> _TASK BRIEF_
Every line in the data below that has the word "Desafio" should be returned.

(Stored data entries)
· · · · · · ·
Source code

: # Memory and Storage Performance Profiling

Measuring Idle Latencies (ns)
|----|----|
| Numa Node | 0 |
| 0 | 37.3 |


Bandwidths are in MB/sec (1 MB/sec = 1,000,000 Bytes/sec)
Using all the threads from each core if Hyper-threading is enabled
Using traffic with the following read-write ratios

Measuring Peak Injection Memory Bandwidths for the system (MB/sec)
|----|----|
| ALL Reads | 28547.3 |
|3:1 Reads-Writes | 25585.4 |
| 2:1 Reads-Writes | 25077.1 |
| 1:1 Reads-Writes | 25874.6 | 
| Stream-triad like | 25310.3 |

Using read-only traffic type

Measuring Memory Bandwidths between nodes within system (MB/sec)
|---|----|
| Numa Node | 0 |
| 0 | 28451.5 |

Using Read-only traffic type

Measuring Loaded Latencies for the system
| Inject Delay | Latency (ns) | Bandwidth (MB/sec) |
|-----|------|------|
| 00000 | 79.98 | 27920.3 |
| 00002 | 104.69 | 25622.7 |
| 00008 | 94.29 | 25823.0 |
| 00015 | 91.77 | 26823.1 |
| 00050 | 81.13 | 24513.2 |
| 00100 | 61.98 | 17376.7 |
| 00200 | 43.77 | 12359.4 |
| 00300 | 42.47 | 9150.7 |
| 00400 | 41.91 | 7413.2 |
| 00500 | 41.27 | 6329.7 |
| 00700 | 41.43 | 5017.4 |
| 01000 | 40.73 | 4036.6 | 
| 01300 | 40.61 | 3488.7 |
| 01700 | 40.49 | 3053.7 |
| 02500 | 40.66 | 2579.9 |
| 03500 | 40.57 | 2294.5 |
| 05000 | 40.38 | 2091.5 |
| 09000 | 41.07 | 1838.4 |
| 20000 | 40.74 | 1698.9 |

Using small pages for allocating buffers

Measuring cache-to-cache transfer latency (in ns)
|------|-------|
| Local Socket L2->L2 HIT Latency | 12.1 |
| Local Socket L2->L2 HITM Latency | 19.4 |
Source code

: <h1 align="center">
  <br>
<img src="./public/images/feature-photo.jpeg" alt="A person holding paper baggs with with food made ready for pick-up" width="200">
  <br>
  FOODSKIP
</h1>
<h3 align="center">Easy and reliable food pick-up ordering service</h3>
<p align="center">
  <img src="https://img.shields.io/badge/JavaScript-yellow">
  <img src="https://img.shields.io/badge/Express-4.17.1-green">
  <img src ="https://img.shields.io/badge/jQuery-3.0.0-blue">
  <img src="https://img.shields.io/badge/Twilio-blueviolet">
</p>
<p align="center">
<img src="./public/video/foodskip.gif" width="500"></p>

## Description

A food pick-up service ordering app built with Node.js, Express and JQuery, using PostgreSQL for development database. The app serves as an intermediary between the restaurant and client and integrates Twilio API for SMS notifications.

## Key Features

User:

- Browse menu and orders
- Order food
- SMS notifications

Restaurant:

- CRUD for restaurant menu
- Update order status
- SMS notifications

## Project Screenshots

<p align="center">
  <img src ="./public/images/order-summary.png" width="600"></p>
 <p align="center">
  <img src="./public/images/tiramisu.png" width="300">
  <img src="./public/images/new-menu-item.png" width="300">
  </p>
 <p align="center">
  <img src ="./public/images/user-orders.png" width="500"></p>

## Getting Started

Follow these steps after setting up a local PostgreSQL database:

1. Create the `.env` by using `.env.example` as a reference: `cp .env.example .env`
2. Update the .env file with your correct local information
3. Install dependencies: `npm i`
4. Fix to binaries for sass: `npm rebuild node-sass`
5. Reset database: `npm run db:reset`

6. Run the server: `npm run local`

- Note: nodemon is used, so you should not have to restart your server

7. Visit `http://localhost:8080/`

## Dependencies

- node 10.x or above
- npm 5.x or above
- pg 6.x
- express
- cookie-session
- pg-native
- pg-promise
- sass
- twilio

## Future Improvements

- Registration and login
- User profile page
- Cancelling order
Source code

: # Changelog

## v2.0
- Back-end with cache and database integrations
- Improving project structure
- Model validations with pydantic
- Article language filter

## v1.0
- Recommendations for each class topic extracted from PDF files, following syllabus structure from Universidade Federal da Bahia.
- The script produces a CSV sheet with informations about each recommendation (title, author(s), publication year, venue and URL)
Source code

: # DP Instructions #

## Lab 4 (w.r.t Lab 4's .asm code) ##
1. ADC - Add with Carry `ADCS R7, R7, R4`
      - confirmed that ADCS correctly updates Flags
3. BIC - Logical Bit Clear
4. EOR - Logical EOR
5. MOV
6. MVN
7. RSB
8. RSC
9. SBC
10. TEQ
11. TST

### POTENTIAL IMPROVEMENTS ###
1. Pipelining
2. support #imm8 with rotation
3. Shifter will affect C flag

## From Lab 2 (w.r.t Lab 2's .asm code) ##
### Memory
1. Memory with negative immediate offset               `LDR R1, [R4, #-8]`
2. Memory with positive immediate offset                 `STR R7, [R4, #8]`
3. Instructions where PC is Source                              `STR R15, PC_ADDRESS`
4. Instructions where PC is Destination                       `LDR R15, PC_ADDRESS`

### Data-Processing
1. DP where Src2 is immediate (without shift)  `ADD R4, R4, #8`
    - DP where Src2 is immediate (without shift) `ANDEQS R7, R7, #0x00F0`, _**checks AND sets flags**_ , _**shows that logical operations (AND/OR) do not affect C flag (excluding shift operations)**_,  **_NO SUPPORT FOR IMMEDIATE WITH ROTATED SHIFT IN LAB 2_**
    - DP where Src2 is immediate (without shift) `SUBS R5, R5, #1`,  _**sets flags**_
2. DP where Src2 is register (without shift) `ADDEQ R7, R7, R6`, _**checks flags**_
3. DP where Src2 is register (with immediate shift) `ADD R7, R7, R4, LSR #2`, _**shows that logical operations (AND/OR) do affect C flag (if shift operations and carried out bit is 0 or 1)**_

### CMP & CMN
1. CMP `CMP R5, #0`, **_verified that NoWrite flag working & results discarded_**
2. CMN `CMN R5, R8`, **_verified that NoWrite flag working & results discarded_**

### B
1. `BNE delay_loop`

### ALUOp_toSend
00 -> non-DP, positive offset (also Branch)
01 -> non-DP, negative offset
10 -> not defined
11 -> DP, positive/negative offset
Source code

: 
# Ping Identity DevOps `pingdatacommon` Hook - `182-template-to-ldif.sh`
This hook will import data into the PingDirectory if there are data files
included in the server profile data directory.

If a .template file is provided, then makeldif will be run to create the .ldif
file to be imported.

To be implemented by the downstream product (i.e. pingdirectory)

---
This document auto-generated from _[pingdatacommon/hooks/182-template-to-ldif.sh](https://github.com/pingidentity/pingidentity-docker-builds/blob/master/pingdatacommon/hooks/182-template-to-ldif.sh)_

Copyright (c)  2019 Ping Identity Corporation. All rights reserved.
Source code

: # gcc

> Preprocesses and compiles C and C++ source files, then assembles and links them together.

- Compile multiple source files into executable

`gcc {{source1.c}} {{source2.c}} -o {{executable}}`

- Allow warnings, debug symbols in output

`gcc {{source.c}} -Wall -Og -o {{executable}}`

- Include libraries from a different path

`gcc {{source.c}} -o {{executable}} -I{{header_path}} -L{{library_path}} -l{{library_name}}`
· · · · · · ·
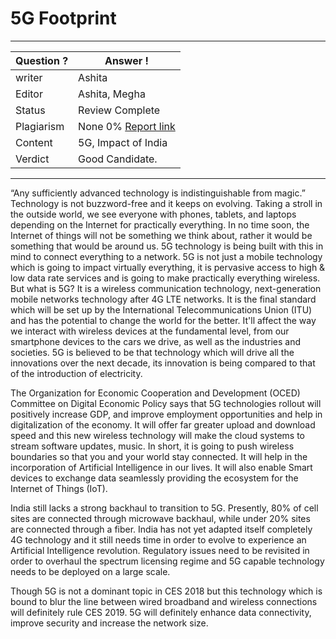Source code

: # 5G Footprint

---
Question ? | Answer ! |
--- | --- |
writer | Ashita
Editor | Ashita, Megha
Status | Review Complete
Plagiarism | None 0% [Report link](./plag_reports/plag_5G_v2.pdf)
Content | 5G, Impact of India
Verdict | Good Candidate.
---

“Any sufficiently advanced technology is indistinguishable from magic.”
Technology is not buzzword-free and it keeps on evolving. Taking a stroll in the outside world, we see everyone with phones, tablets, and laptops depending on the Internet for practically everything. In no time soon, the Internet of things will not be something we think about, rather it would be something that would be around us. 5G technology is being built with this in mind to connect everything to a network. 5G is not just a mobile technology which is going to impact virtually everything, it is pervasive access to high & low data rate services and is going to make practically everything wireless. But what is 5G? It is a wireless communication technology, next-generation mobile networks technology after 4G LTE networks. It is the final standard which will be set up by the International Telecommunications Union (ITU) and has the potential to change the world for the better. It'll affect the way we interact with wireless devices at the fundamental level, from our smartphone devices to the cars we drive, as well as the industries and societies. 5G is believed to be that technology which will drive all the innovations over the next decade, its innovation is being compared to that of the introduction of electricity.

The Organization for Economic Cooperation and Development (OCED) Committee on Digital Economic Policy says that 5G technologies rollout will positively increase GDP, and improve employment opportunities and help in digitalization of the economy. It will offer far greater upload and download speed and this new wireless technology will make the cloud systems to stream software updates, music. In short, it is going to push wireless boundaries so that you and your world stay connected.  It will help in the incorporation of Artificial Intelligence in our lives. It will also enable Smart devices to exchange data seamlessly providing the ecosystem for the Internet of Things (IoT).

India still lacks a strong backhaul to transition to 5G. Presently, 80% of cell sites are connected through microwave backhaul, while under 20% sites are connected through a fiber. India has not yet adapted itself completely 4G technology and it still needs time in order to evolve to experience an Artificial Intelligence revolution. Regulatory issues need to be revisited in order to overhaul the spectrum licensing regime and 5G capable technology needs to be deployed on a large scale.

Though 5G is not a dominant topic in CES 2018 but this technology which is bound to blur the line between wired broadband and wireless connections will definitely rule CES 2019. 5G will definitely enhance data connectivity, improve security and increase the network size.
· · · · · · ·
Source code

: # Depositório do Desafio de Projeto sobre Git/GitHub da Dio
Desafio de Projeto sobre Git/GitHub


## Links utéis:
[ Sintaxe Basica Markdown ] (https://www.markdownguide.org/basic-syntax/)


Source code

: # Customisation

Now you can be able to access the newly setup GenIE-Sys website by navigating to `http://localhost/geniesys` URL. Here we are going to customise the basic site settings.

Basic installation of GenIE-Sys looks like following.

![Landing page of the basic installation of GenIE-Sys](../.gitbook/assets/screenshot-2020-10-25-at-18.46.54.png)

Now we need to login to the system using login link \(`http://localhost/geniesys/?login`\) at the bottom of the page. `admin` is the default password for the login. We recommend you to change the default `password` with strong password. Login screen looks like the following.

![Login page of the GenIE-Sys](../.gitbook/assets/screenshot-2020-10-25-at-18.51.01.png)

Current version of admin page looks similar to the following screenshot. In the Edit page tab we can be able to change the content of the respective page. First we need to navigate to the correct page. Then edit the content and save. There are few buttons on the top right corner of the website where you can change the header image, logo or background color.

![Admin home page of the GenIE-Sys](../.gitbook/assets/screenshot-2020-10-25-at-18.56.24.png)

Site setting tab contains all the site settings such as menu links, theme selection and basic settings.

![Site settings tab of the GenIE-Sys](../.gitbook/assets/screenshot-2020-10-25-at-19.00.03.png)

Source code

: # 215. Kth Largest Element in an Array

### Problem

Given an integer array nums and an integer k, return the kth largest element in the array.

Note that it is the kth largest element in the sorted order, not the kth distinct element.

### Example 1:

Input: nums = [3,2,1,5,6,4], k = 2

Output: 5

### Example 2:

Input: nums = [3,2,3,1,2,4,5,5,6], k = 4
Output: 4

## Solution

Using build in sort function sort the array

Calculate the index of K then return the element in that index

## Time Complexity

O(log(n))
· · · · · · ·
> _SOLUTION BELOW_
: # Depositório do Desafio de Projeto sobre Git/GitHub da Dio
Desafio de Projeto sobre Git/GitHub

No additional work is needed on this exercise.